▶ _Directions for this task_
The records below need to be repeated exactly, though not their pictures.

.....

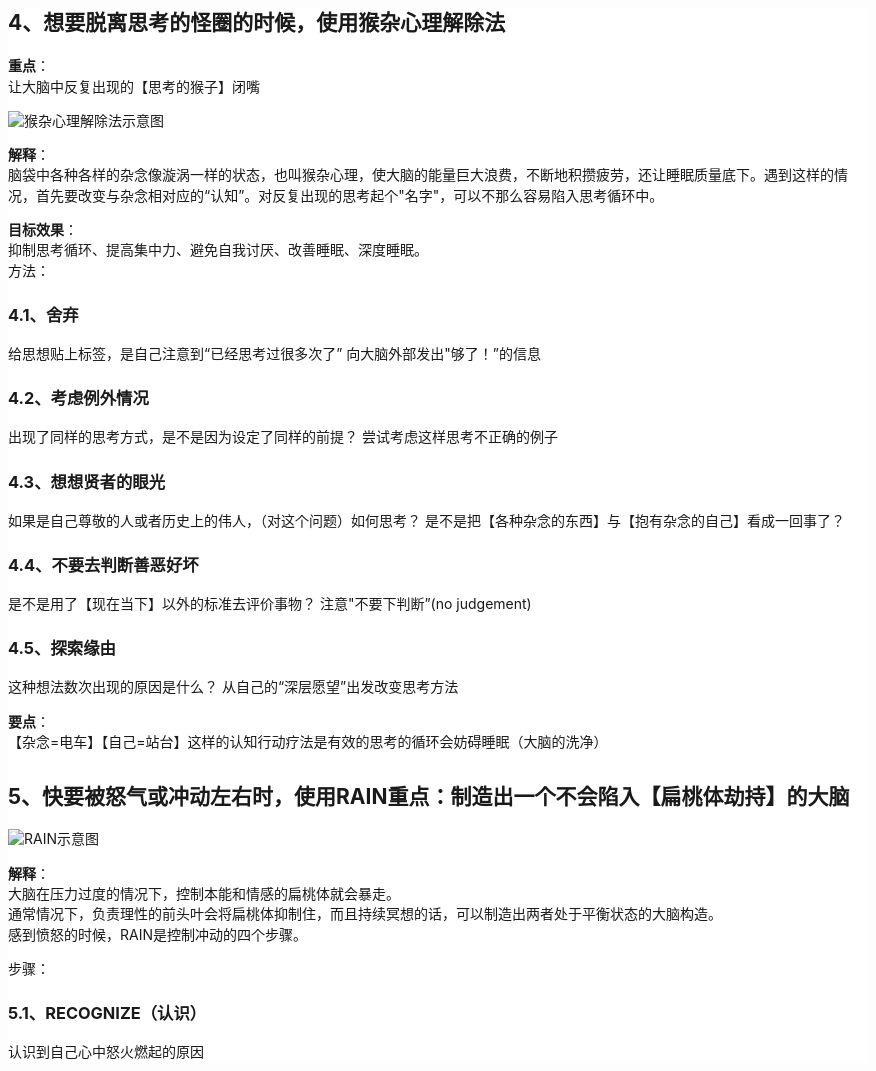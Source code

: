 ## 4、想要脱离思考的怪圈的时候，使用猴杂心理解除法

**重点**：  
让大脑中反复出现的【思考的猴子】闭嘴

![猴杂心理解除法示意图](https://upload-images.jianshu.io/upload_images/164131-e472323f5989326b.PNG?imageMogr2/auto-orient/strip%7CimageView2/2/w/484/format/webp)

**解释**：  
脑袋中各种各样的杂念像漩涡一样的状态，也叫猴杂心理，使大脑的能量巨大浪费，不断地积攒疲劳，还让睡眠质量底下。遇到这样的情况，首先要改变与杂念相对应的“认知”。对反复出现的思考起个"名字"，可以不那么容易陷入思考循环中。  

**目标效果**：  
抑制思考循环、提高集中力、避免自我讨厌、改善睡眠、深度睡眠。  
方法：  

### 4.1、舍弃
给思想贴上标签，是自己注意到“已经思考过很多次了”
向大脑外部发出"够了！”的信息  

### 4.2、考虑例外情况
出现了同样的思考方式，是不是因为设定了同样的前提？
尝试考虑这样思考不正确的例子

### 4.3、想想贤者的眼光
如果是自己尊敬的人或者历史上的伟人，（对这个问题）如何思考？
是不是把【各种杂念的东西】与【抱有杂念的自己】看成一回事了？

### 4.4、不要去判断善恶好坏
是不是用了【现在当下】以外的标准去评价事物？
注意"不要下判断”(no judgement)

### 4.5、探索缘由
这种想法数次出现的原因是什么？
从自己的“深层愿望”出发改变思考方法

**要点**：  
【杂念=电车】【自己=站台】这样的认知行动疗法是有效的思考的循环会妨碍睡眠（大脑的洗净）

## 5、快要被怒气或冲动左右时，使用RAIN重点：制造出一个不会陷入【扁桃体劫持】的大脑
![RAIN示意图](https://upload-images.jianshu.io/upload_images/164131-987a1b3da3df4bd3.PNG?imageMogr2/auto-orient/strip%7CimageView2/2/w/453/format/webp)  

**解释**：  
大脑在压力过度的情况下，控制本能和情感的扁桃体就会暴走。  
通常情况下，负责理性的前头叶会将扁桃体抑制住，而且持续冥想的话，可以制造出两者处于平衡状态的大脑构造。  
感到愤怒的时候，RAIN是控制冲动的四个步骤。  

步骤：

### 5.1、RECOGNIZE（认识）
认识到自己心中怒火燃起的原因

.....

▶ _Reply_
Source code

: ## 4、想要脱离思考的怪圈的时候，使用猴杂心理解除法

**重点**：  
让大脑中反复出现的【思考的猴子】闭嘴

![猴杂心理解除法示意图](https://upload-images.jianshu.io/upload_images/164131-e472323f5989326b.PNG?imageMogr2/auto-orient/strip%7CimageView2/2/w/484/format/webp)

**解释**：  
脑袋中各种各样的杂念像漩涡一样的状态，也叫猴杂心理，使大脑的能量巨大浪费，不断地积攒疲劳，还让睡眠质量底下。遇到这样的情况，首先要改变与杂念相对应的“认知”。对反复出现的思考起个"名字"，可以不那么容易陷入思考循环中。  

**目标效果**：  
抑制思考循环、提高集中力、避免自我讨厌、改善睡眠、深度睡眠。  
方法：  

### 4.1、舍弃
给思想贴上标签，是自己注意到“已经思考过很多次了”
向大脑外部发出"够了！”的信息  

### 4.2、考虑例外情况
出现了同样的思考方式，是不是因为设定了同样的前提？
尝试考虑这样思考不正确的例子

### 4.3、想想贤者的眼光
如果是自己尊敬的人或者历史上的伟人，（对这个问题）如何思考？
是不是把【各种杂念的东西】与【抱有杂念的自己】看成一回事了？

### 4.4、不要去判断善恶好坏
是不是用了【现在当下】以外的标准去评价事物？
注意"不要下判断”(no judgement)

### 4.5、探索缘由
这种想法数次出现的原因是什么？
从自己的“深层愿望”出发改变思考方法

**要点**：  
【杂念=电车】【自己=站台】这样的认知行动疗法是有效的思考的循环会妨碍睡眠（大脑的洗净）

## 5、快要被怒气或冲动左右时，使用RAIN重点：制造出一个不会陷入【扁桃体劫持】的大脑
![RAIN示意图](https://upload-images.jianshu.io/upload_images/164131-987a1b3da3df4bd3.PNG?imageMogr2/auto-orient/strip%7CimageView2/2/w/453/format/webp)  

**解释**：  
大脑在压力过度的情况下，控制本能和情感的扁桃体就会暴走。  
通常情况下，负责理性的前头叶会将扁桃体抑制住，而且持续冥想的话，可以制造出两者处于平衡状态的大脑构造。  
感到愤怒的时候，RAIN是控制冲动的四个步骤。  

步骤：

### 5.1、RECOGNIZE（认识）
认识到自己心中怒火燃起的原因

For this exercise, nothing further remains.